Мне хочется плакать. Но я только киваю.
— Мы спали, как щенки, на матрасе на полу. Я обнимал ее вот так. — Гектор поднимает руки, чтобы показать мне. — Мы всегда были вместе. Кто-нибудь только глянет на эту девочку, и я уже рядом. Понимаете?
Я понимаю. Дикарская верность в его голосе уносит меня в то самое Рождество с Джейсоном и Эми. К тем часам и дням, будто заключенным в пузырь, где ничто не могло нас коснуться.
— Ты ее защищал.
Гектор сильно затягивается «Кэмелом»; бумага шипит, пока он борется с прошлым.
— Я старался. Наши родители были реально не в себе, но ведь все такие, да?
«Не все», — хочется сказать мне, но я понимаю, что у него нет причин мне поверить.
— Каким она была ребенком? Тихим?
— Лиза? — У него рубленый смех, резкий и неожиданный. — Эта девчонка все время тараторила или плясала. Она пела в ванне, носилась по улицам. Садилась у почтового ящика и играла. Играла с камушками, представляете? И пела.
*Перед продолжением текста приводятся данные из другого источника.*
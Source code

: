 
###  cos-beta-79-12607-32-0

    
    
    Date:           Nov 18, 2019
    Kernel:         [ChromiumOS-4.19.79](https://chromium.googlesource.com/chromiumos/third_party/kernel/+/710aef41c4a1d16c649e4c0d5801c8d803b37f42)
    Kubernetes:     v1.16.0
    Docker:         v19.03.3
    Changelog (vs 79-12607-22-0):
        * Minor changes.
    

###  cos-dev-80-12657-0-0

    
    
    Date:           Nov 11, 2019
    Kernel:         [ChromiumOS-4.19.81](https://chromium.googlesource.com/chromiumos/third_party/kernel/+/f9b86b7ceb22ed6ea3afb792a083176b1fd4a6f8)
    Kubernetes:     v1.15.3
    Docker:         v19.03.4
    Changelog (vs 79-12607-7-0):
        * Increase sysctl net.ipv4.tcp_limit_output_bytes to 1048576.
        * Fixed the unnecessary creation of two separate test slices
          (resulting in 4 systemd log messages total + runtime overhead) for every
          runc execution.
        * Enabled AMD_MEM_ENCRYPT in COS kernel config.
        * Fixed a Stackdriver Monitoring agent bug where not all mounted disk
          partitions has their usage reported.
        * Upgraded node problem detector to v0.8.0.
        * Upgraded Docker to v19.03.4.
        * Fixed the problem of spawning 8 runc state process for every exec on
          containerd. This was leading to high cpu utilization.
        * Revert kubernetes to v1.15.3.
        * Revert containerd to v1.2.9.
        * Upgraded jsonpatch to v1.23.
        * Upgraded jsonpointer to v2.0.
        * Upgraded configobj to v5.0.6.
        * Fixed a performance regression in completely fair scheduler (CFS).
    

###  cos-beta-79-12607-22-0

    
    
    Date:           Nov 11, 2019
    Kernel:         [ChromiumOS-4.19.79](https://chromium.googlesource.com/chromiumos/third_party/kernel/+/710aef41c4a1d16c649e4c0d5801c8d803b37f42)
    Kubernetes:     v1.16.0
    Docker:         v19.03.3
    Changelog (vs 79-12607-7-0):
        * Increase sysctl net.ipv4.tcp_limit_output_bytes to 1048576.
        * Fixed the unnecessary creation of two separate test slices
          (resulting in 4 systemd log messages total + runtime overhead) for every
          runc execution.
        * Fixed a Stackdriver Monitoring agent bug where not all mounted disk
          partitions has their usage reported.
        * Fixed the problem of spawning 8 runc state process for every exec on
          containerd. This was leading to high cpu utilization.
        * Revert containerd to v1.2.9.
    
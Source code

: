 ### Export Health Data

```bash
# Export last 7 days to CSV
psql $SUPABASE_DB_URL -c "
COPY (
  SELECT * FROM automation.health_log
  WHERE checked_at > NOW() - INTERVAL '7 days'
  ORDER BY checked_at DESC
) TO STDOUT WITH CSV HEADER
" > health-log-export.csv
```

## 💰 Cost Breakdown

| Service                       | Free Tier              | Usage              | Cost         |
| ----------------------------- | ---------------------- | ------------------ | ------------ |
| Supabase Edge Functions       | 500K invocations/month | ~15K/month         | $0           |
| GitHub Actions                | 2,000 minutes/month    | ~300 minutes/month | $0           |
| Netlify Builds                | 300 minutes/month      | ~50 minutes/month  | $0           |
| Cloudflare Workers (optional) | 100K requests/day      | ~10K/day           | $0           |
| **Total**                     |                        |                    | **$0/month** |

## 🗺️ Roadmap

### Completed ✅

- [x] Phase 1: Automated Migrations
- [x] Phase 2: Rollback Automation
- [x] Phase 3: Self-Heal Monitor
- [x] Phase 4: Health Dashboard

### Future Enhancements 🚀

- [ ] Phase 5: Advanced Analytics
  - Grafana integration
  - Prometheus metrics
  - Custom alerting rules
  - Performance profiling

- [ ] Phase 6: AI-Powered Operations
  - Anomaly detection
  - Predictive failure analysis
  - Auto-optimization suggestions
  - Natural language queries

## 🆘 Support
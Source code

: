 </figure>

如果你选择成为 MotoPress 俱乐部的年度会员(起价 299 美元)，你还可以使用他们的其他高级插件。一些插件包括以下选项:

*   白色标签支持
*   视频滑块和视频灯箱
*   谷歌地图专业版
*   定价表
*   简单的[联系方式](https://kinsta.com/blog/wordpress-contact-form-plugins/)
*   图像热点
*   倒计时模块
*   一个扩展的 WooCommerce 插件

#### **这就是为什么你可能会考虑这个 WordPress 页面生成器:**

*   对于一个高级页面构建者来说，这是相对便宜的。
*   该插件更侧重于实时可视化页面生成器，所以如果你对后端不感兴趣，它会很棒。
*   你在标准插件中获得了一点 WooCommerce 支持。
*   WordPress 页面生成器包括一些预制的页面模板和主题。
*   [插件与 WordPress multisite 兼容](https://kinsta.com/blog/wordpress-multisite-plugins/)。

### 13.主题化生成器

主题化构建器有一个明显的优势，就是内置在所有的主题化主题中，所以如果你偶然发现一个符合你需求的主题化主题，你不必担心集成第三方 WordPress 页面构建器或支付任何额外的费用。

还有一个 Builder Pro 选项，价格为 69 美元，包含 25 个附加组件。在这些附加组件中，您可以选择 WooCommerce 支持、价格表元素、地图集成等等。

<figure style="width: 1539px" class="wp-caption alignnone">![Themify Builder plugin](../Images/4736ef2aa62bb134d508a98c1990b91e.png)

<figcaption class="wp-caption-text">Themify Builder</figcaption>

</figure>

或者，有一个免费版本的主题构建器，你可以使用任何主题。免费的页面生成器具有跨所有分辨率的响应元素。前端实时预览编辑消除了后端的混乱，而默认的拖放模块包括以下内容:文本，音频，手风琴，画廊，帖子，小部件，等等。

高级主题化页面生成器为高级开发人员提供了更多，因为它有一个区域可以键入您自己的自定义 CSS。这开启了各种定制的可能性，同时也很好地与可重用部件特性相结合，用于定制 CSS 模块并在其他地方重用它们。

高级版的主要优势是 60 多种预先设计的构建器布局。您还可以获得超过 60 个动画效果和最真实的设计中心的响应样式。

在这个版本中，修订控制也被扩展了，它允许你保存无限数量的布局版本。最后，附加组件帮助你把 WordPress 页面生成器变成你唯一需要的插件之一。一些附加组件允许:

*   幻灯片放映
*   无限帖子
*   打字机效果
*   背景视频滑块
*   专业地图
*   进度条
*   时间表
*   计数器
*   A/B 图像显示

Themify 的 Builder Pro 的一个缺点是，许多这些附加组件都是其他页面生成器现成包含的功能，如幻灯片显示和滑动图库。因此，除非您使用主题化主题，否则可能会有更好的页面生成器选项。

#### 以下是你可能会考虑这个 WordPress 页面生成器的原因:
Внезапно я вижу ее, эту девочку. Он призвал ее, и от этого я чувствую себя выпотрошенной. Как это вышло, что за одну жизнь у нее украли две?
— Вы можете вспомнить какое-то событие до того, как вас разлучили? Происшествие, которое могло изменить поведение Лизы? С ней бывало, что она вдруг затихала, начинала плакать или внезапно пугалась?
— А что? О чем вы думаете?
— Не знаю. Я хочу, чтобы вы на это взглянули. — Вытаскиваю из кармана листовку об исчезновении Кэмерон, разворачиваю и показываю ему.
— Вот дерьмо, — шепчет он и откладывает сигарету. — Это должна быть она. — Подносит листовку ближе, качает головой взад-вперед; глаза его блестят. — Поверить не могу. Она такая красивая, такая взрослая… Вы должны ее найти.
— Я делаю все, что могу. Что вы еще замечаете?
Гектор долго изучает листок.
— Это ее глаза. Глаза Лизы. Но она выглядит здесь очень грустной. Верно?